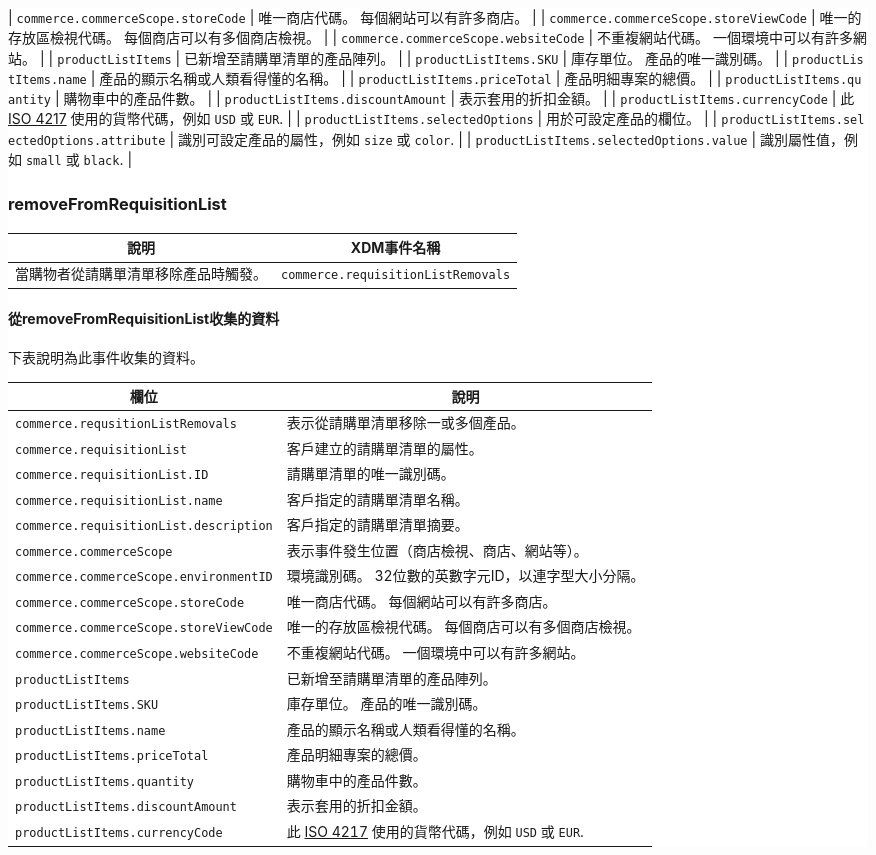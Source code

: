 | `commerce.commerceScope.storeCode` | 唯一商店代碼。 每個網站可以有許多商店。 |
| `commerce.commerceScope.storeViewCode` | 唯一的存放區檢視代碼。 每個商店可以有多個商店檢視。 |
| `commerce.commerceScope.websiteCode` | 不重複網站代碼。 一個環境中可以有許多網站。 |
| `productListItems` | 已新增至請購單清單的產品陣列。 |
| `productListItems.SKU` | 庫存單位。 產品的唯一識別碼。 |
| `productListItems.name` | 產品的顯示名稱或人類看得懂的名稱。 |
| `productListItems.priceTotal` | 產品明細專案的總價。 |
| `productListItems.quantity` | 購物車中的產品件數。 |
| `productListItems.discountAmount` | 表示套用的折扣金額。 |
| `productListItems.currencyCode` | 此 [ISO 4217](https://en.wikipedia.org/wiki/ISO_4217) 使用的貨幣代碼，例如 `USD` 或 `EUR`. |
| `productListItems.selectedOptions` | 用於可設定產品的欄位。 |
| `productListItems.selectedOptions.attribute` | 識別可設定產品的屬性，例如 `size` 或 `color`. |
| `productListItems.selectedOptions.value` | 識別屬性值，例如 `small` 或 `black`. |

### removeFromRequisitionList

| 說明 | XDM事件名稱 |
|---|---|
| 當購物者從請購單清單移除產品時觸發。 | `commerce.requisitionListRemovals` |

#### 從removeFromRequisitionList收集的資料

下表說明為此事件收集的資料。

| 欄位 | 說明 |
|---|---|
| `commerce.requsitionListRemovals` | 表示從請購單清單移除一或多個產品。 |
| `commerce.requisitionList` | 客戶建立的請購單清單的屬性。 |
| `commerce.requisitionList.ID` | 請購單清單的唯一識別碼。 |
| `commerce.requisitionList.name` | 客戶指定的請購單清單名稱。 |
| `commerce.requisitionList.description` | 客戶指定的請購單清單摘要。 |
| `commerce.commerceScope` | 表示事件發生位置（商店檢視、商店、網站等）。 |
| `commerce.commerceScope.environmentID` | 環境識別碼。 32位數的英數字元ID，以連字型大小分隔。 |
| `commerce.commerceScope.storeCode` | 唯一商店代碼。 每個網站可以有許多商店。 |
| `commerce.commerceScope.storeViewCode` | 唯一的存放區檢視代碼。 每個商店可以有多個商店檢視。 |
| `commerce.commerceScope.websiteCode` | 不重複網站代碼。 一個環境中可以有許多網站。 |
| `productListItems` | 已新增至請購單清單的產品陣列。 |
| `productListItems.SKU` | 庫存單位。 產品的唯一識別碼。 |
| `productListItems.name` | 產品的顯示名稱或人類看得懂的名稱。 |
| `productListItems.priceTotal` | 產品明細專案的總價。 |
| `productListItems.quantity` | 購物車中的產品件數。 |
| `productListItems.discountAmount` | 表示套用的折扣金額。 |
| `productListItems.currencyCode` | 此 [ISO 4217](https://en.wikipedia.org/wiki/ISO_4217) 使用的貨幣代碼，例如 `USD` 或 `EUR`. |
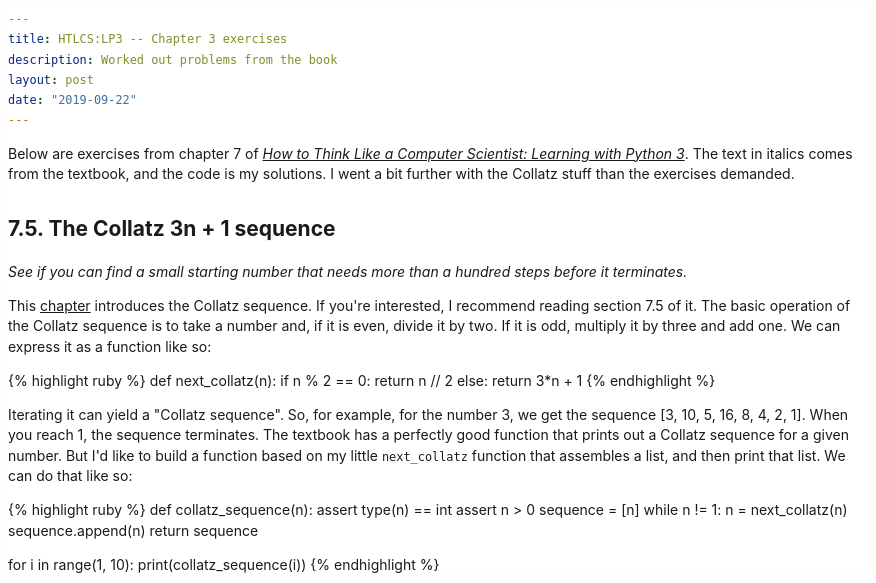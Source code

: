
 ```yaml
---
title: HTLCS:LP3 -- Chapter 3 exercises
description: Worked out problems from the book
layout: post
date: "2019-09-22"
---
```


Below are exercises from chapter 7 of _[How to Think Like a Computer Scientist:
Learning with Python 3](index.html)_. The text in italics comes from the
textbook, and the code is my solutions. I went a bit further with the Collatz
stuff than the exercises demanded.

## 7.5. The Collatz 3n + 1 sequence

_See if you can find a small starting number that needs more than a hundred
steps before it terminates._

This
[chapter](http://openbookproject.net/thinkcs/python/english3e/iteration.html)
introduces the Collatz sequence. If you're interested, I recommend reading
section 7.5 of it. The basic operation of the Collatz sequence is to take a
number and, if it is even, divide it by two. If it is odd, multiply it by three
and add one. We can express it as a function like so:

{% highlight ruby %}
def next_collatz(n):
    if n % 2 == 0:
        return n // 2
    else:
        return 3*n + 1
{% endhighlight %}

Iterating it can yield a "Collatz sequence". So, for example, for the number 3,
we get the sequence [3, 10, 5, 16, 8, 4, 2, 1]. When you reach 1, the sequence
terminates. The textbook has a perfectly good function that prints out a
Collatz sequence for a given number. But I'd like to build a function based on
my little `next_collatz` function that assembles a list, and then print that
list. We can do that like so:

{% highlight ruby %}
def collatz_sequence(n):
    assert type(n) == int
    assert n > 0
    sequence = [n]
    while n != 1:
        n = next_collatz(n)
        sequence.append(n)
    return sequence

for i in range(1, 10):
    print(collatz_sequence(i))
{% endhighlight %}
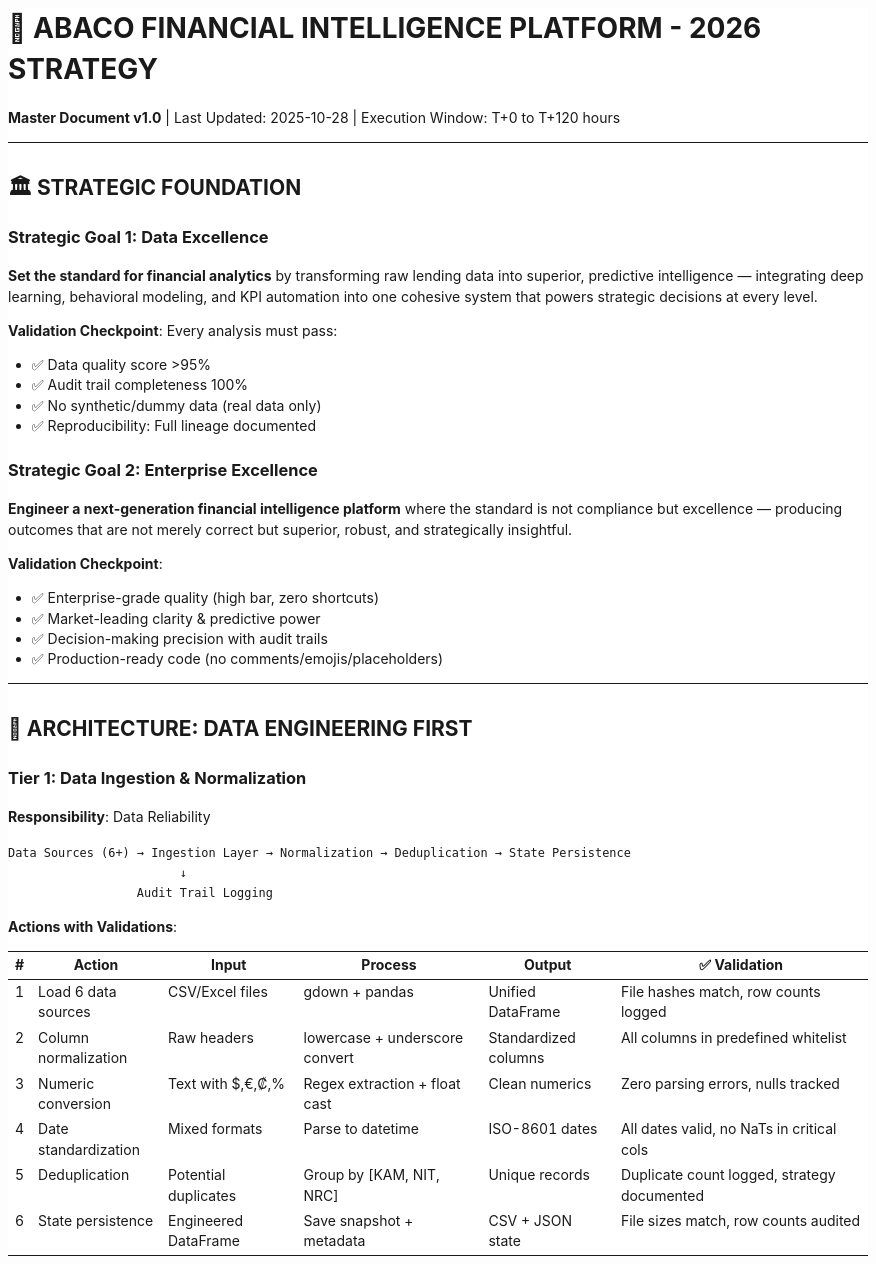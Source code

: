 # 🎯 ABACO FINANCIAL INTELLIGENCE PLATFORM - 2026 STRATEGY

**Master Document v1.0** | Last Updated: 2025-10-28 | Execution Window: T+0 to T+120 hours

---

## 🏛️ STRATEGIC FOUNDATION

### Strategic Goal 1: Data Excellence
**Set the standard for financial analytics** by transforming raw lending data into superior, predictive intelligence — integrating deep learning, behavioral modeling, and KPI automation into one cohesive system that powers strategic decisions at every level.

**Validation Checkpoint**: Every analysis must pass:
- ✅ Data quality score >95%
- ✅ Audit trail completeness 100%
- ✅ No synthetic/dummy data (real data only)
- ✅ Reproducibility: Full lineage documented

### Strategic Goal 2: Enterprise Excellence
**Engineer a next-generation financial intelligence platform** where the standard is not compliance but excellence — producing outcomes that are not merely correct but superior, robust, and strategically insightful.

**Validation Checkpoint**: 
- ✅ Enterprise-grade quality (high bar, zero shortcuts)
- ✅ Market-leading clarity & predictive power
- ✅ Decision-making precision with audit trails
- ✅ Production-ready code (no comments/emojis/placeholders)

---

## 🔧 ARCHITECTURE: DATA ENGINEERING FIRST

### Tier 1: Data Ingestion & Normalization
**Responsibility**: Data Reliability

```
Data Sources (6+) → Ingestion Layer → Normalization → Deduplication → State Persistence
                        ↓
                  Audit Trail Logging
```

**Actions with Validations**:

| # | Action | Input | Process | Output | ✅ Validation |
|---|--------|-------|---------|--------|--------------|
| 1 | Load 6 data sources | CSV/Excel files | gdown + pandas | Unified DataFrame | File hashes match, row counts logged |
| 2 | Column normalization | Raw headers | lowercase + underscore convert | Standardized columns | All columns in predefined whitelist |
| 3 | Numeric conversion | Text with $,€,₡,% | Regex extraction + float cast | Clean numerics | Zero parsing errors, nulls tracked |
| 4 | Date standardization | Mixed formats | Parse to datetime | ISO-8601 dates | All dates valid, no NaTs in critical cols |
| 5 | Deduplication | Potential duplicates | Group by [KAM, NIT, NRC] | Unique records | Duplicate count logged, strategy documented |
| 6 | State persistence | Engineered DataFrame | Save snapshot + metadata | CSV + JSON state | File sizes match, row counts audited |
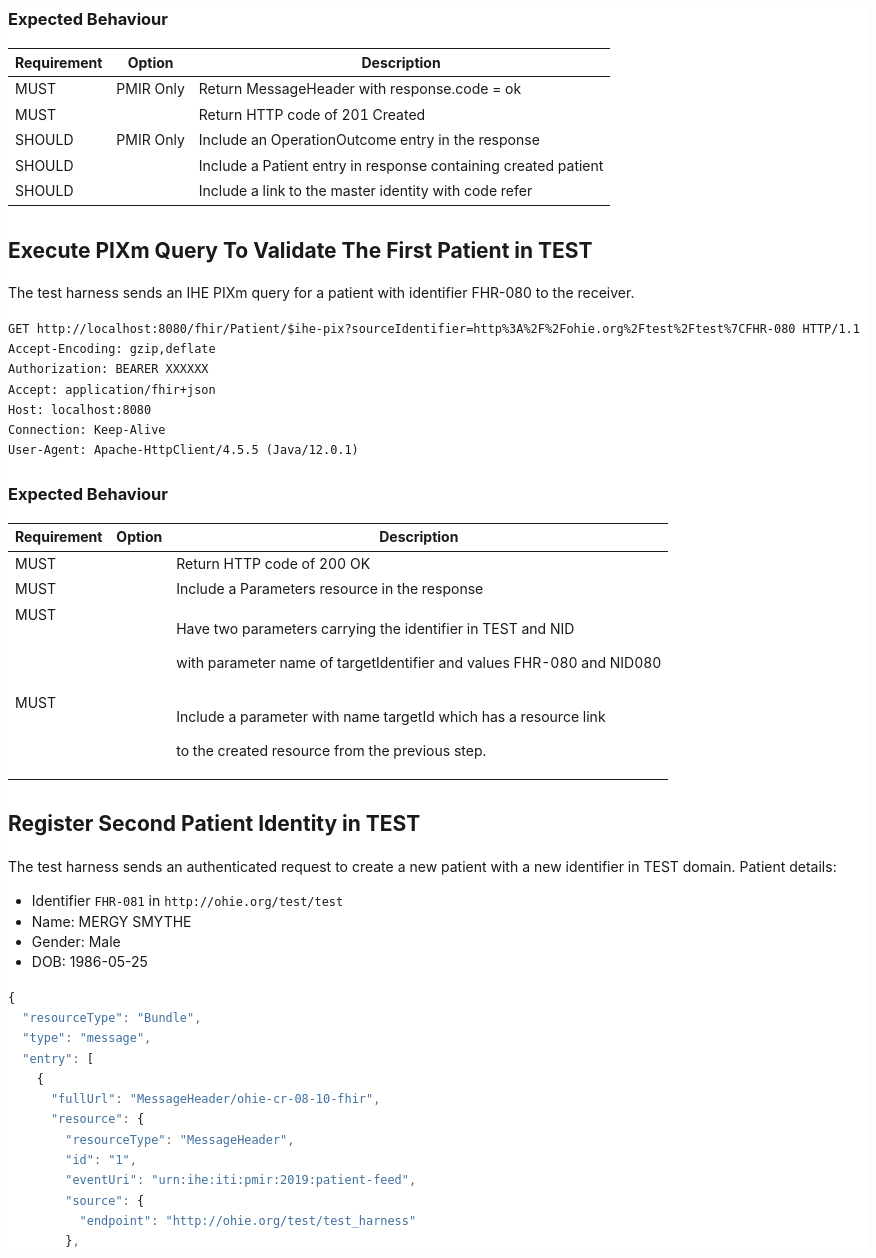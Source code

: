 ### Expected Behaviour

| Requirement | Option    | Description                                                    |
| ----------- | --------- | -------------------------------------------------------------- |
| MUST        | PMIR Only | Return MessageHeader with response.code = ok                   |
| MUST        |           | Return HTTP code of 201 Created                                |
| SHOULD      | PMIR Only | Include an OperationOutcome entry in the response              |
| SHOULD      |           | Include a Patient entry in response containing created patient |
| SHOULD      |           | Include a link to the master identity with code refer          |

## Execute PIXm Query To Validate The First Patient in TEST

The test harness sends an IHE PIXm query for a patient with identifier FHR-080 to the receiver.

```http
GET http://localhost:8080/fhir/Patient/$ihe-pix?sourceIdentifier=http%3A%2F%2Fohie.org%2Ftest%2Ftest%7CFHR-080 HTTP/1.1
Accept-Encoding: gzip,deflate
Authorization: BEARER XXXXXX
Accept: application/fhir+json
Host: localhost:8080
Connection: Keep-Alive
User-Agent: Apache-HttpClient/4.5.5 (Java/12.0.1)

```

### Expected Behaviour

| Requirement | Option | Description                                                                                                                                     |
| ----------- | ------ | ----------------------------------------------------------------------------------------------------------------------------------------------- |
| MUST        |        | Return HTTP code of 200 OK                                                                                                                      |
| MUST        |        | Include a Parameters resource in the response                                                                                                   |
| MUST        |        | <p>Have two parameters carrying the identifier in TEST and NID </p><p>with parameter name of targetIdentifier and values FHR-080 and NID080</p> |
| MUST        |        | <p>Include a parameter with name targetId which has a resource link</p><p>to the created resource from the previous step.</p>                   |

## Register Second Patient Identity in TEST

The test harness sends an authenticated request to create a new patient with a new identifier in TEST domain. Patient details:

* Identifier `FHR-081` in `http://ohie.org/test/test`&#x20;
* Name: MERGY SMYTHE
* Gender: Male
* DOB: 1986-05-25

```javascript
{
  "resourceType": "Bundle",
  "type": "message",
  "entry": [
    {
      "fullUrl": "MessageHeader/ohie-cr-08-10-fhir",
      "resource": {
        "resourceType": "MessageHeader",
        "id": "1",
        "eventUri": "urn:ihe:iti:pmir:2019:patient-feed",
        "source": {
          "endpoint": "http://ohie.org/test/test_harness"
        },
```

....

__WHAT TO WORK ON__
Pick out all lines from the data above in which the word "SHOULD" appears.

__ANSWER BELOW__
| SHOULD      | PMIR Only | Include an OperationOutcome entry in the response              |
| SHOULD      |           | Include a Patient entry in response containing created patient |
| SHOULD      |           | Include a link to the master identity with code refer          |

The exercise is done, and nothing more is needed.